_EXERCISE DETAILS_. The lines to transcribe run from the top of the material below to the line with "to execute own", inclusive. Leave the pictures behind.
☆ ☆ ☆ ☆ ☆
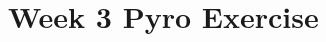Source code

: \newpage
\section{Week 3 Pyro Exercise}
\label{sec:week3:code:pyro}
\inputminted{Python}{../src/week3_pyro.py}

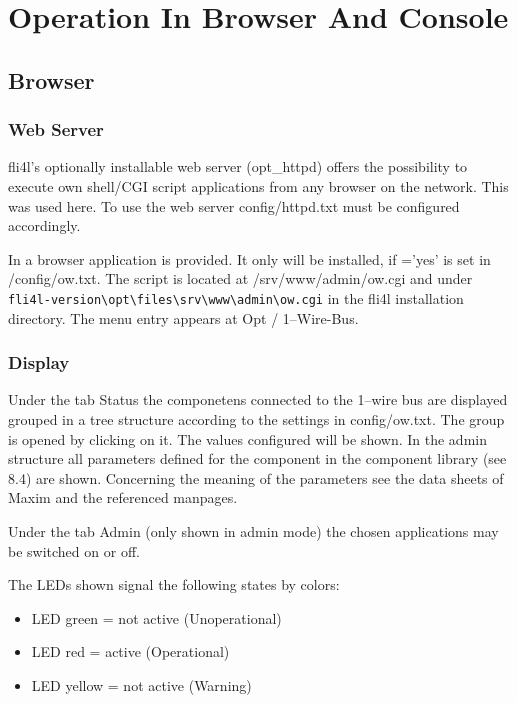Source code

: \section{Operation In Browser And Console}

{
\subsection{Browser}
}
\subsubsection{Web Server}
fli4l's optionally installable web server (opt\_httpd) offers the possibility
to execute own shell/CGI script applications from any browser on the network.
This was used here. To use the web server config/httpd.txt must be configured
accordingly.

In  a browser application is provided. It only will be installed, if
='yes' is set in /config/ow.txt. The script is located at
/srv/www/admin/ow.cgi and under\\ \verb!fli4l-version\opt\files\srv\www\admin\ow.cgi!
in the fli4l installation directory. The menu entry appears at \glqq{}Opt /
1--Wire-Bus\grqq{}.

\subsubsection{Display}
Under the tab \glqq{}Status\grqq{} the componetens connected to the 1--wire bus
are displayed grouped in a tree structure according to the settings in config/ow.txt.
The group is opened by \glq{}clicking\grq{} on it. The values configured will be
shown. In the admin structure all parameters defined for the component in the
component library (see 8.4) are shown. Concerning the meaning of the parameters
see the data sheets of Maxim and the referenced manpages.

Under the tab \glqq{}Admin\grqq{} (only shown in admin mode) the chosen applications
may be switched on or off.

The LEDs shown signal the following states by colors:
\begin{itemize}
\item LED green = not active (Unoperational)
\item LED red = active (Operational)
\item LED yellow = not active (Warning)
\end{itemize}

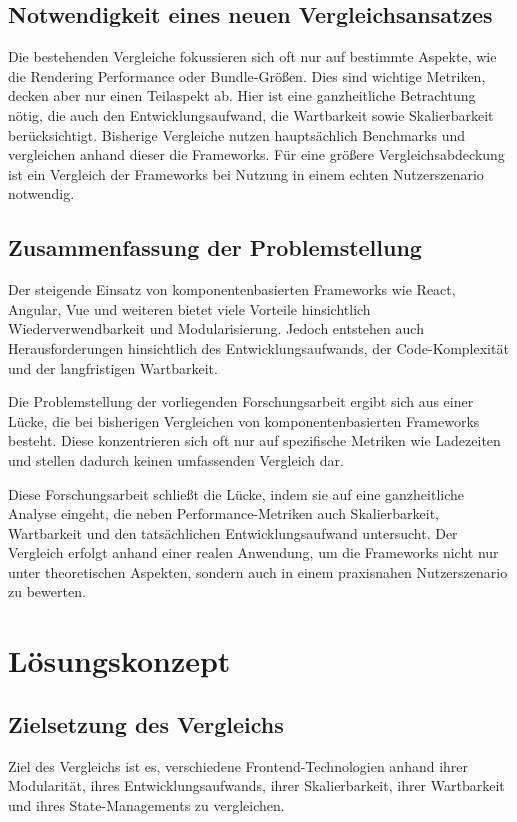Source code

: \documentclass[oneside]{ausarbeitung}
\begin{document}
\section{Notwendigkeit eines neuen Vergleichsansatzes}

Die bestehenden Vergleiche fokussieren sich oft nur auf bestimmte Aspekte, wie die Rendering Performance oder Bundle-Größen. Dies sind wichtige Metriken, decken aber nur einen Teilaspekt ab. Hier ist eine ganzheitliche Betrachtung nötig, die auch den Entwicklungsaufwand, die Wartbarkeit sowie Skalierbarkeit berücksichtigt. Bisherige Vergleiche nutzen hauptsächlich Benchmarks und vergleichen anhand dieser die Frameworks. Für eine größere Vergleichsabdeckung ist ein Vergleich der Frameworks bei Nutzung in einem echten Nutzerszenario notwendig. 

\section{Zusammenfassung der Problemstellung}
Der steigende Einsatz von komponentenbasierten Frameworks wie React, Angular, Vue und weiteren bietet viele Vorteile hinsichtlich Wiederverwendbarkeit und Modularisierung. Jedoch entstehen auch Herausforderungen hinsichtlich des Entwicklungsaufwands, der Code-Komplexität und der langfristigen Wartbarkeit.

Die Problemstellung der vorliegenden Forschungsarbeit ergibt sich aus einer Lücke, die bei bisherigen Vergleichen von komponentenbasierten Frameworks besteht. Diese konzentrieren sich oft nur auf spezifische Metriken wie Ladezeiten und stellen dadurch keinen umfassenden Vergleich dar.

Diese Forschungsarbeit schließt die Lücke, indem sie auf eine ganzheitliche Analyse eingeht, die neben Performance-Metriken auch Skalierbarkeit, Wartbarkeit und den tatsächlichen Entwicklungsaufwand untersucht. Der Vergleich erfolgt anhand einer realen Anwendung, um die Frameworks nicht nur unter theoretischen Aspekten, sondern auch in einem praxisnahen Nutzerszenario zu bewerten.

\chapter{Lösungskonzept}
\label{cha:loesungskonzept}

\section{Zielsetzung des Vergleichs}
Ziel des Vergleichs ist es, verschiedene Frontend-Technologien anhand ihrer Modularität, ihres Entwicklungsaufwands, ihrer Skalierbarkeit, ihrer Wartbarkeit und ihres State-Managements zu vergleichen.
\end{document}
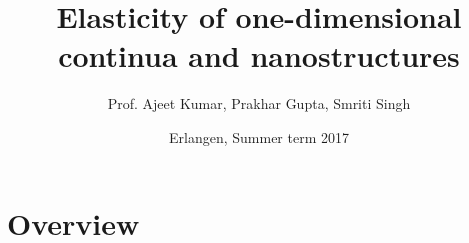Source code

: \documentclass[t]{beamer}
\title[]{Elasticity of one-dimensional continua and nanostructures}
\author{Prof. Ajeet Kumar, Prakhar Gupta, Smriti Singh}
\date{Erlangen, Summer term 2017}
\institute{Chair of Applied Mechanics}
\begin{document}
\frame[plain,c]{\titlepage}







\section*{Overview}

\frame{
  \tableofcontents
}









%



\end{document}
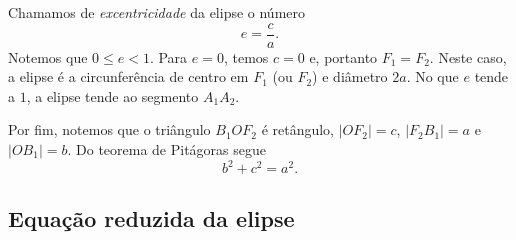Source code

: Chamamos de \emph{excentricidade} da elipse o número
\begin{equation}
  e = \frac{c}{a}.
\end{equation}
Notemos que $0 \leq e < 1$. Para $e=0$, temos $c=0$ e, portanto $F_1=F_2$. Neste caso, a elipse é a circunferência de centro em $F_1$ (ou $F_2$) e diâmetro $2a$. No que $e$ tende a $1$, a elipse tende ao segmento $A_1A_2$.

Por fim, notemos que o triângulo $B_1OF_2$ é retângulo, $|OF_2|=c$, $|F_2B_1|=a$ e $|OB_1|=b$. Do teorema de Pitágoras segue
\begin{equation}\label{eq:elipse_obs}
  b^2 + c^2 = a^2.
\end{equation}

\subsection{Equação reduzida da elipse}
☆ ☆ ☆ ☆ ☆
_REPLY_.
Source code

: \newpage
\section{Week 3 Pyro Exercise}
\label{sec:week3:code:pyro}
\inputminted{Python}{../src/week3_pyro.py}

Source code

: \section{Operation In Browser And Console}

{
\subsection{Browser}
}
\subsubsection{Web Server}
fli4l's optionally installable web server (opt\_httpd) offers the possibility
to execute own shell/CGI script applications from any browser on the network.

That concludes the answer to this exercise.